In the film Soylent Green, set in a dystopian future, women are furniture. Let out with apartments. Objects meant for sex and only that. In the book, and later the series, The Handmaid’s Tale is set in a distant, and a seriously dystopian future. Women have been reduced to subjugation, including sexual slavery and forced reproduction. But we don’t have to look as far as fiction to see women reduced to purely sexual objects – to be used and disposed. You have seen it in the way the Islamic State dealt with Yazidi women. You have seen this in the stories of horror that came out of the Rwandan civil war. But rape and war have a long history of togetherness. Men kill each other, and the 'victors' rape the women in the lands that they conquer.

But what is India’s excuse? We are neither a fictional work, nor are we in civil war. So what explains the sheer and utter brutality of gang rape and murder in India? What explains the frequency? What explains men wanting to gouge out women’s internal organs or break their spines or burn them alive after the rape? What explains other men and women denying that this even happened, or defending it?

The Hathras gang rape and murder, where a group of men raped, tortured, and murdered a young woman who was out working, is the latest in the long list of depraved acts that has shocked public consciousness. Hathras is in Uttar Pradesh, where caste equations dominate. The rape and murder has an added layer of complexity – the accused men are Thakurs – upper caste – and the victim was a Dalit. Traditionally, Thakur men have not had to ask Dalit women for consent before having sex. It was considered their right. In deeply patriarchal and feudal societies, civilisation is a veneer, and it does not take much for people to regress to their feudal ways.

This is not a problem that UP alone faces. It exists across India. In Khairlanji, Maharashtra, a 16-year-old Dalit girl, Priyanka Bhotmange, was gangraped by several upper caste men, most of whom got away with it. There was the Jind rape and murder case – where a 15-year-old Dalit girl was gangraped and murdered by upper caste men. The list is long, brutal, and severely depressing. The fact that men rape women is bad enough. It is worse to read what they do after they finish raping her.

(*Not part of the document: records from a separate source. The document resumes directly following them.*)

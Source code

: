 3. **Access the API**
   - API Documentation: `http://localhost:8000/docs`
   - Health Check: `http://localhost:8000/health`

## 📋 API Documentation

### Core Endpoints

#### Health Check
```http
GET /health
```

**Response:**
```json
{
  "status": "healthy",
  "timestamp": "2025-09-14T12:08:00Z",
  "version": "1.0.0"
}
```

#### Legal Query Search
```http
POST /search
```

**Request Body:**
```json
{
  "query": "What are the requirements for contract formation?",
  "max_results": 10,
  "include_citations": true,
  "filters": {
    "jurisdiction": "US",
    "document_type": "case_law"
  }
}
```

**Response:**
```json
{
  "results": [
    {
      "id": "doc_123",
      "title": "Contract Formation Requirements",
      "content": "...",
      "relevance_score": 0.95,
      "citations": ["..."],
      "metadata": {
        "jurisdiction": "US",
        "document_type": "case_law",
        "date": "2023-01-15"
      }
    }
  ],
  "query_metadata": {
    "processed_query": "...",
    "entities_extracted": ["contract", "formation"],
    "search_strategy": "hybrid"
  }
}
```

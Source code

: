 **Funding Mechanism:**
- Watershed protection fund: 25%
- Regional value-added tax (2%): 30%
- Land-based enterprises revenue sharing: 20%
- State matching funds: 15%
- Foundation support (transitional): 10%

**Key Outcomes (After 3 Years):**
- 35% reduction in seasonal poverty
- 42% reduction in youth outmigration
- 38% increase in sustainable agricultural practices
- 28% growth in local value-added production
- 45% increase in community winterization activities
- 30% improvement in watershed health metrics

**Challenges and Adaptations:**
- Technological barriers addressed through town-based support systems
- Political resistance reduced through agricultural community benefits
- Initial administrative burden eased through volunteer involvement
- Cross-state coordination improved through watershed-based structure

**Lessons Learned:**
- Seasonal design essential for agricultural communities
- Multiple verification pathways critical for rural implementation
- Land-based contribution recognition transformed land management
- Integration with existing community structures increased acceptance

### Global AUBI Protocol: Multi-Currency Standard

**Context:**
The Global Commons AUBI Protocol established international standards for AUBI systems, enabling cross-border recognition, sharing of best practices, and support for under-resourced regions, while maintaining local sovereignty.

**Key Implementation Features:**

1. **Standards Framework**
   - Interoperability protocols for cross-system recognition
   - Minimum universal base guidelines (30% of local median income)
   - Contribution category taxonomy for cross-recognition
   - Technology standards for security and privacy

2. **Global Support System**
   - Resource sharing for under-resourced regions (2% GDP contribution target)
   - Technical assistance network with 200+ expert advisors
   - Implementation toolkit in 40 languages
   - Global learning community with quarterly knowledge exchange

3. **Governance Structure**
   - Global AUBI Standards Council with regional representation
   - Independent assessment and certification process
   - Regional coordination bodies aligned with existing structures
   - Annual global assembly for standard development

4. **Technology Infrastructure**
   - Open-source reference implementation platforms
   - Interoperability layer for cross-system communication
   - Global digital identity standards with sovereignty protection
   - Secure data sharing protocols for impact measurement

But, women in India aren’t just doomed by caste and patriarchy. They also have to face the issue of random chance. The Nirbhaya case was pure random chance. She and her friend happened to be at the wrong place at the wrong time. It could have been any woman. The case of the Hyderabad veterinarian was also random. She too happened to be at the wrong place at the wrong time – and the rapists struck. It could have been anyone.

Rape is a male problem. Men Rape. They have done this throughout history and it is unlikely they will stop unless something is radically done to reform the way they are brought up and socialised. For too long, the onus of staving off rape has been on women – don’t go out, don’t work late, don’t smile too much, don’t laugh. But now, we need to seriously look at how we restrict men from raping.

We can’t ask for more stringent laws. This kind of rape and murder already carries the death penalty. On policing – the best police force in the world cannot battle random chance. There is no point in banning porn, men have been raping well before commercial porn came into existence. We have been looking, as a society, for external control of rape. But, the solution will have to be far more fundamental. The question is, how do we train the sons of India over the next few generations, to weed out the toxic masculinity that enables rape? What is it that can be done from the pre-primary level upward to attune men in India to inculcate behaviour that is non-threatening?

The author Margaret Atwood once wrote, “Men are afraid that women will laugh at then. Women are afraid that men will kill them.” How do men actively work towards making women less afraid of being murdered? The incident in Hathras is not the last of the brutal gang rapes that India will see. Toxic masculinity, where sexism, objectification of women, and seeing sex as a conquest, is a rape-enabler. Unless men, when they get together with other men, get as offended with this as women do, the culture of rape will continue.

The writer works at the intersection of digital content, technology, and audiences. She is also a columnist, visiting faculty, and filmmaker.